The borosilicate glass with a thickness of 100 µm (BOROFLOAT® 33, SCHOTT) was used for the fabrication of µ-hole arrays. Laser modification was performed by the femtosecond laser (Monaco 1035, Coherent) Bessel beams with a pulse width of 350 fs and pulse energy of 40 µJ at 1 MHz frequency. After laser irradiation, the laser-irradiated glass was etched by chemical etchant (a mixture of 2.5 wt% HF and 10 wt% H2SO4) with ultrasonication treatment.

LIE-drilled glass characterization

The 3D morphological images of laser-irradiated glass were captured by a high-resolution 3D X-ray tomography microscope system (Xradia 620 Versa, Carl Zeiss) with a source voltage of 60 kV.

Mechanical simulation of μ-bridge fracture

The two-step mechanical simulation was conducted using a commercial finite element method tool (ABAQUS v 6.24). In the first step, the maximum stress at the fracture of the μ-bridge was calculated by simulating the nano-indentation process. In the second step, the required pressure for a reliable pick-up process was evaluated by analyzing the applied stress at the μ-bridge due to the micro-vacuum suction. For the simulation, the unit structure was modeled as a deformable 3D solid with 30,000 nodes and 18,000 elements of type C3D8R (8-node linear brick, reduced integration, hourglass control). The unit structure was considered to be an elastic material (E: 103 GPa, v- 0.31), while its boundary was fixed in all directions.

Nano-indentation test

The fracture force of a μ-bridge was measured by a nano-indentation test, using an ultrahigh-resolution nano-indenter with real force and displacement sensors (UNHT³, Anton Paar).

Device characterization

The I-V characteristics of flexible μLEDs and transistors were measured by a Keithley 4200-SCS semiconductor parameter analyzer with voltage sweep mode.
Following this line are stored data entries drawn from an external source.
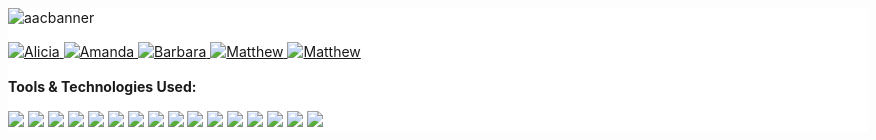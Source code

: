 ![aacbanner](https://i.pinimg.com/originals/72/f6/df/72f6dfa7856f808ba6ff9a2074c4cfa0.gif)
<p>
  <a href="https://github.com/aliciag92" target="_blank">
    <img alt="Alicia" src="https://img.shields.io/github/followers/aliciag92?label=Follow_Alicia&style=social" />
  </a> 
  <a href="https://github.com/o0amandagomez0o" target="_blank">
    <img alt="Amanda" src="https://img.shields.io/github/followers/o0amandagomez0o?label=Follow_Amanda&style=social" />
  </a>
    <a href="https://github.com/barbmarques" target="_blank">
    <img alt="Barbara" src="https://img.shields.io/github/followers/barbmarques?label=Follow_Barbara&style=social" />
  </a>
      <a href="https://github.com/mdalton87" target="_blank">
    <img alt="Matthew" src="https://img.shields.io/github/followers/mdalton87?label=Follow_Matt&style=social" />
  </a>
    <a href="https://github.com/MG-Squared" target="_blank">
    <img alt="Matthew" src="https://img.shields.io/github/followers/MG-Squared?label=Follow_MG-Squared&style=social" />
  </a>


</p>

**Tools & Technologies Used:** 

![](https://img.shields.io/static/v1?message=Python&logo=python&labelColor=5c5c5c&color=2f5f98&logoColor=white&label=%20)
![](https://img.shields.io/static/v1?message=Pandas&logo=pandas&labelColor=5c5c5c&color=2f5f98&logoColor=white&label=%20)
![](https://img.shields.io/static/v1?message=SciKit-Learn&logo=scikit-learn&labelColor=5c5c5c&color=2f5f98&logoColor=white&label=%20)
![](https://img.shields.io/static/v1?message=SciPy&logo=scipy&labelColor=5c5c5c&color=2f5f98&logoColor=white&label=%20)
![](https://img.shields.io/static/v1?message=Yellowbrick&logo=scikit-learn&labelColor=5c5c5c&color=2f5f98&logoColor=white&label=%20)
![](https://img.shields.io/static/v1?message=NLTK&logo=python&labelColor=5c5c5c&color=2f5f98&logoColor=white&label=%20)
![](https://img.shields.io/static/v1?message=NumPy&logo=numpy&labelColor=5c5c5c&color=2f5f98&logoColor=white&label=%20)
![](https://img.shields.io/static/v1?message=MatPlotLib&logo=python&labelColor=5c5c5c&color=2f5f98&logoColor=white&label=%20)
![](https://img.shields.io/static/v1?message=Seaborn&logo=python&labelColor=5c5c5c&color=2f5f98&logoColor=white&label=%20)
![](https://img.shields.io/static/v1?message=Tableau&logo=tableau&labelColor=5c5c5c&color=2f5f98&logoColor=white&label=%20)
![](https://img.shields.io/static/v1?message=Canva&logo=canva&labelColor=5c5c5c&color=2f5f98&logoColor=white&label=%20)
![](https://img.shields.io/static/v1?message=Markdown&logo=markdown&labelColor=5c5c5c&color=2f5f98&logoColor=white&label=%20)
![](https://img.shields.io/static/v1?message=GitHub&logo=github&labelColor=5c5c5c&color=2f5f98&logoColor=white&label=%20)
![](https://img.shields.io/static/v1?message=JupyterLab&logo=jupyter&labelColor=5c5c5c&color=2f5f98&logoColor=white&label=%20)
![](https://img.shields.io/static/v1?message=DeepNote&logo=deepnote&labelColor=5c5c5c&color=2f5f98&logoColor=white&label=%20)
![](https://img.shields.io/static/v1?message=Trello&logo=trello&labelColor=5c5c5c&color=2f5f98&logoColor=white&label=%20)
The electroluminescence spectrum of the μLEDs was measured by AvaSpec-UlS2048-RS optical spectroscopy (Avantes Corp.). The uniformity of optical power was investigated by a 2D color analysis system (CA-2500A) under an injection current of 10 mA. The PL mapping images were captured by a high-resolution PL system (LabRAM HR Evolution Visible_NIR, HORIBA). The cross-sectional image of the device was obtained by means of FIB-SEM (Helios Nanolab 450 F1, FEI) and SEM (SU5000, Hitachi).

Bending test. The forward voltage and optical power changes of flexible μLEDs were evaluated on a PDMS mold with various bending radii. The periodic bending test was performed by a customized bending machine (QS48, TPC motion Corp.) for 10,000 bending cycles.